DHS’s promise of compliance was buried at the bottom of an otherwise petulant public statement.

“The Department of Homeland Security will comply with judicial orders; faithfully enforce our immigration laws, and implement President Trump’s executive orders to ensure that those entering the United States do not pose a threat to our country or the American people,” the statement reads.

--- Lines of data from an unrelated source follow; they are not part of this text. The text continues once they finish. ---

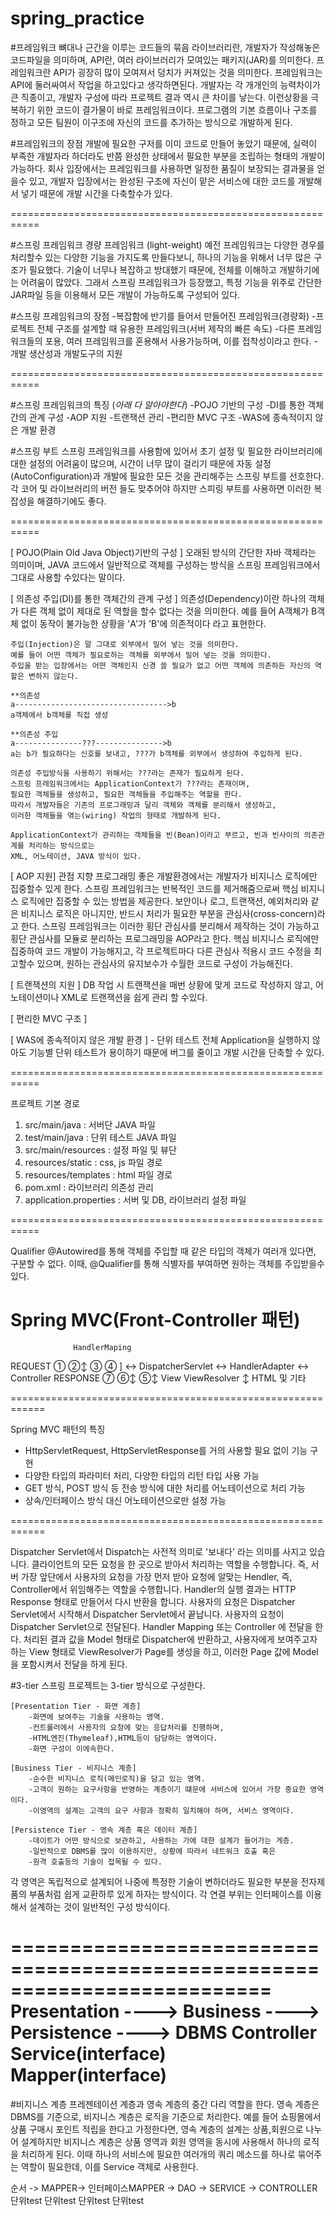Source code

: # spring_practice


#프레임워크
	뼈대나 근간을 이루는 코드들의 묶음
	라이브러리란, 개발자가 작성해놓은 코드파일을 의미하며,
	API란, 여러 라이브러리가 모여있는 패키지(JAR)를 의미한다.
	프레임워크란 API가 굉장히 많이 모여져서 덩치가 커져있는 것을 의미한다.
	프레임워크는 API에 둘러싸여서 작업을 하고있다고 생각하면된다.
	개발자는 각 개개인의 능력차이가 큰 직종이고, 개발자 구성에 따라 프로젝트 결과 역시
	큰 차이를 낳는다. 이런상황을 극복하기 위한 코드이 결가물이 바로 프레임워크이다.
	프로그램의 기본 흐름이나 구조를 정하고 모든 팀원이 이구조에 자신의 코드를 추가하는
	방식으로 개발하게 된다.

#프레임워크의 장점
	개발에 필요한 구저를 이미 코드로 만들어 놓았기 때문에, 실력이 부족한 개발자라 하더라도
	반쯤 완성한 상태에서 필요한 부분을 조립하는 형태의 개발이 가능하다.
	회사 입장에서는 프레임워크를 사용하면 일정한 품질이 보장되는 결과물을 얻을수 있고,
	개발자 입장에서는 완성된 구조에 자신이 맡은 서비스에 대한 코드를 개발해서 넣기
	때문에 개발 시간을 다축할수가 있다.
	
===========================================================

#스프링 프레임워크
	경량 프레임워크 (light-weight)
	예전 프레임워크는 다양한 경우를 처리할수 있는 다양한 기능을 가지도록 만들다보니,
	하나의 기능을 위해서 너무 많은 구조가 필요했다.
	기술이 너무나 복잡하고 방대했기 때문에, 전체를 이해하고 개발하기에는 어려움이 많았다.
	그래서 스프링 프레임워크가 등장했고, 특정 기능을 위주로 간단한 JAR파일 등을 이용해서
	모든 개발이 가능하도록 구성되어 있다.

#스프링 프레임워크의 장점
	-복잡함에 반기를 들어서 만들어진 프레임워크(경량화)
	-프로젝트 전체 구조를 설계할 때 유용한 프레임워크(서버 제작의 빠른 속도)
	-다른 프레임워크들의 포용, 여러 프레임워크를 혼용해서 사용가능하며, 이를 접착성이라고 한다.
	-개발 생산성과 개발도구의 지원

===========================================================

#스프링 프레임워크의 특징 (*아래 다 알아야한다*)
	-POJO 기반의 구성
	-DI를 통한 객체간의 관계 구성
	-AOP 지원
	-트랜잭션 관리
	-편리한 MVC 구조
	-WAS에 종속적이지 않은 개발 환경

#스프링 부트
	스프링 프레임워크를 사용함에 있어서 초기 설정 및 필요한 라이브러리에 대한 
	설정의 어려움이 많으며, 시간이 너무 많이 걸리기 때문에 자동 설정(AutoConfiguration)과
	개발에 필요한 모든 것을 관리해주는 스프링 부트를 선호한다. 각 코어 및 라이브러리의 버전
	들도 맞추어야 하지만 스피링 부트를 사용하면 이러한 복잡성을 해결하기에도 좋다.

===========================================================

[ POJO(Plain Old Java Object)기반의 구성 ]
	오래된 방식의 간단한 자바 객체라는 의미이며, JAVA 코드에서 일반적으로
	객체를 구성하는 방식을 스프링 프레임워크에서 그대로 사용할 수있다는 말이다.

[ 의존성 주입(DI)를 통한 객체간의 관계 구성 ]
	의존성(Dependency)이란 하나의 객체가 다른 객체 없이 제대로 된 역할을 할수 없다는 것을 의미한다.
	예를 들어 A객체가 B객체 없이 동작이 불가능한 상황을 'A'가 'B'에 의존적이다 라고 표현한다.
	
	주입(Injection)은 말 그대로 외부에서 밀어 넣는 것을 의미한다.
	예를 들어 어떤 객체가 필요로하는 객체를 외부에서 밀어 넣는 것을 의미한다.
	주입을 받는 입장에서는 어떤 객체인지 신경 쓸 필요가 없고 어떤 객체에 의존하든 자신의 역할은 변하지 않는다.

	**의존성
	a---------------------------------->b
	a객체에서 b객체를 직접 생성

	**의존성 주입
	a---------------???--------------->b
	a는 b가 필요하다는 신호를 보내고, ???가 b객체를 외부에서 생성하여 주입하게 된다.

	의존성 주입방식을 사용하기 위해서는 ???라는 존재가 필요하게 된다.
	스프링 프레임워크에서는 ApplicationContext가 ???라는 존재이며,
	필요한 객체들을 생성하고, 필요한 객체들을 주입해주는 역할을 한다.
	따라서 개발자들은 기존의 프로그래밍과 달리 객체와 객체를 분리해서 생성하고,
	이러한 객체들을 엮는(wiring) 작업의 형태로 개발하게 된다.

	ApplicationContext가 관리하는 객체들을 빈(Bean)이라고 부르고, 빈과 빈사이의 의존관계를 처리하는 방식으로는
	XML, 어노테이션, JAVA 방식이 있다.


[ AOP 지원]
	관점 지향 프로그래밍
	좋은 개발환경에서는 개발자가 비지니스 로직에만 집중할수 있게 한다.
	스프링 프레임워크는 반복적인 코드를 제거해줌으로써 핵심 비지니스 로직에만 집중할 수 있는 방법을 제공한다.
	보안이나 로그, 트랜잭션, 예외처리와 같은 비지니스 로직은 아니지만, 반드시 처리가 필요한 부분을
	관심사(cross-concern)라고 한다. 스프링 프레임워크는 이러한 횡단 관심사를 분리해서 제작하는 것이 가능하고
	횡단 관심사를 모듈로 분리하는 프로그래밍을 AOP라고 한다. 핵심 비지니스 로직에만 집중하여 코드 개발이
	가능해지고, 각 프로젝트마다 다른 관심사 적용시 코드 수정을 최고할수 있으며,
	원하는 관심사의 유지보수가 수월한 코드로 구성이 가능해진다.	


[ 트랜잭션의 지원 ]
	DB 작업 시 트랜잭션을 매번 상황에 맞게 코드로 작성하지 않고, 어노테이션이나 XML로
	트랜잭션을 쉽게 관리 할 수있다.
	

[ 편리한 MVC 구조 ]



[ WAS에 종속적이지 않은 개발 환경 ] - 단위 테스트 
	전체 Application을 실행하지 않아도 기능별 단위 테스트가 용이하기 때문에
	버그를 줄이고 개발 시간을 단축할 수 있다.

===========================================================

프로젝트 기본 경로
   1) src/main/java         : 서버단 JAVA 파일
   2) test/main/java         : 단위 테스트 JAVA 파일
   3) src/main/resources      : 설정 파일 및 뷰단
   4) resources/static         : css, js 파일 경로
   5) resources/templates      : html 파일 경로
   6) pom.xml               : 라이브러리 의존성 관리
   7) application.properties   : 서버 및 DB, 라이브러리 설정 파일

===========================================================


Qualifier
	@Autowired를 통해 객체를 주입할 때 같은 타입의 객체가 여러개 있다면, 구분할 수 없다.
	이때, @Qualifier를 통해 식별자를 부여하면 원하는 객체를 주입받을수 있다.
  
# Spring MVC(Front-Controller 패턴)

       		      HandlerMaping
REQUEST     ①         ②↕             ③                        ④
 	  ]      ↔   DispatcherServlet   ↔  HandlerAdapter   ↔  Controller
RESPONSE   ⑦    ⑥↕        ⑤↕
                      View   ViewResolver
                       ↕
                HTML 및 기타

============================================================

Spring MVC 패턴의 특징
   - HttpServletRequest, HttpServletResponse를 거의 사용할 필요 없이 기능 구현
   - 다양한 타입의 파라미터 처리, 다양한 타입의 리턴 타입 사용 가능
   - GET 방식, POST 방식 등 전송 방식에 대한 처리를 어노테이션으로 처리 가능
   - 상속/인터페이스 방식 대신 어노테이션으로만 설정 가능

============================================================


Dispatcher Servlet에서 Dispatch는 사전적 의미로 '보내다' 라는 의미를 사지고 있습니다. 
클라이언트의 모든 요청을 한 곳으로 받아서 처리하는 역할을 수행합니다. 
즉, 서버 가장 앞단에서 사용자의 요청을 가장 먼저 받아 요청에 알맞는 Hendler, 
즉, Controller에서 위임해주는 역할을 수행합니다.
Handler의 실행 결과는 HTTP Response 형태로 만들어서 다시 반환을 합니다.
사용자의 요청은 Dispatcher Servlet에서 시작해서 Dispatcher Servlet에서 끝납니다.
사용자의 요청이 Dispatcher Servlet으로 전달된다.
Handler Mapping 또는 Controller 에 전달을 한다.
처리된 결과 값을 Model 형태로 Dispatcher에 반환하고,
사용자에게 보여주고자 하는 View 형태로 ViewResolver가 Page를 생성을 하고,
이러한 Page 값에 Model을 포함시켜서 전달을 하게 된다.

#3-tier
	스프링 프로젝트는 3-tier 방식으로 구성한다.

	[Presentation Tier - 화면 계층]
		-화면에 보여주는 기술을 사용하는 영역.
		-컨트롤러에서 사용자의 요청에 맞는 응답처리를 진행하며,
		-HTML엔진(Thymeleaf),HTML등이 담당하는 영역이다.
		-화면 구성이 이에속한다.

	[Business Tier - 비지니스 계층]
		-순수한 비지니스 로직(메인로직)을 담고 있는 영역.
		-고객이 원하는 요구사항을 반영하는 계층이기 떄문에 서비스에 있어서 가장 중요한 영역이다.
		-이영역의 설계는 고객의 요구 사항과 정확히 일치해야 하며, 서비스 영역이다.

	[Persistence Tier - 영속 계층 혹은 데이터 계층]
		-데이트가 어떤 방식으로 보관하고, 사용하는 가에 대한 설계가 들어가는 게층.
		-일반적으로 DBMS를 많이 이용하지만, 상황에 따라서 네트워크 호출 혹은
		-원격 호출등의 기술이 접목될 수 있다.

각 영역은 독립적으로 설계되어 나중에 특정한 기술이 변하더라도 필요한 부분을 전자제품의 부품처럼
쉽게 교환하루 있게 하자는 방식이다. 각 연결 부위는 인터페이스를 이용해서 설계하는 것이 일반적인 구성 방식이다.

==========================================================================
		Presentation ----> Business ----> Persistence ----> DBMS
	    		  Controller        Service(interface)    Mapper(interface)    
==========================================================================
				  

#비지니스 계층
	프레젠테이션 계층과 영속 계층의 중간 다리 역할을 한다.
	영속 계층은 DBMS를 기준으로, 비지니스 계층은 로직을 기준으로 처리한다.
	예를 들어 쇼핑몰에서 상품 구매시 포인트 적립을 한다고 가정한다면,
	영속 계층의 설계는 상품,회원으로 나누어 설계하지만 비지니스 계층은
	상품 영역과 회원 영역을 동시에 사용해서 하나의 로직을 처리하게 된다.
	이때 하나의 서비스에 필요한 여러개의 쿼리 메소드를 하나로 묶어주는 역할이 필요한데,
	이를 Service 객체로 사용한다.


순서 -> MAPPER-> 인터페이스MAPPER -> DAO -> SERVICE -> CONTROLLER
	    		 	 단위test         단위test   단위test         단위test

The judges orders are temporary pending hearings, and do not appear to apply to future travelers and asylum-seekers who have yet to obtain federal authorization to come to the United States. The administration’s public release noted this, bitterly.

“No foreign national in a foreign land, without ties to the United States, has any unfettered right to demand entry into the United States or to demand immigration benefits in the United States,” the agency’s statement reads. “President Trump’s executive orders remain in place—prohibited travel will remain prohibited, and the U.S. government retains its right to revoke visas at any time if required for national security or public safety.”

DHS also asserted that the dozens held in detention represent a tiny fraction of all people entering the country, and were merely obligated to go “enhanced security screenings” before exiting the airports.

Gen. John Kelly, Trump’s DHS Secretary, released three clarifying statements on the executive orders this evening. One stated that it would not obstruct the entry of any legal resident of the United States coming from the seven embargoed nations, so long as the government did not possess “significant derogatory information indicating a serious threat to public safety and welfare.”

Another reaffirmed that the administration was “already taking steps to comply” with the judges’ orders, and vowed government had not violated any person’s civil rights.

“We are committed to ensuring that all individuals affected by the executive orders, including those affected by the court orders, are being provided all rights afforded under the law,” the release said. ” As Secretary Kelly previously stated, in applying the provisions of the president’s executive order, the entry of lawful permanent residents is in the national interest.”

Finally, DHS put out a “fact sheet” that asserted that the U.S. has “the world’s most generous immigration system,” which has been “repeatedly exploited by terrorists and other malicious actors who seek to do us harm.” It did not cite any examples to back up that assertion, and most recent terror attacks—such as the Chelsea bombing and the Orlando night club shooting—have been carried out by the American-born adult descendants of immigrants, not by immigrants themselves.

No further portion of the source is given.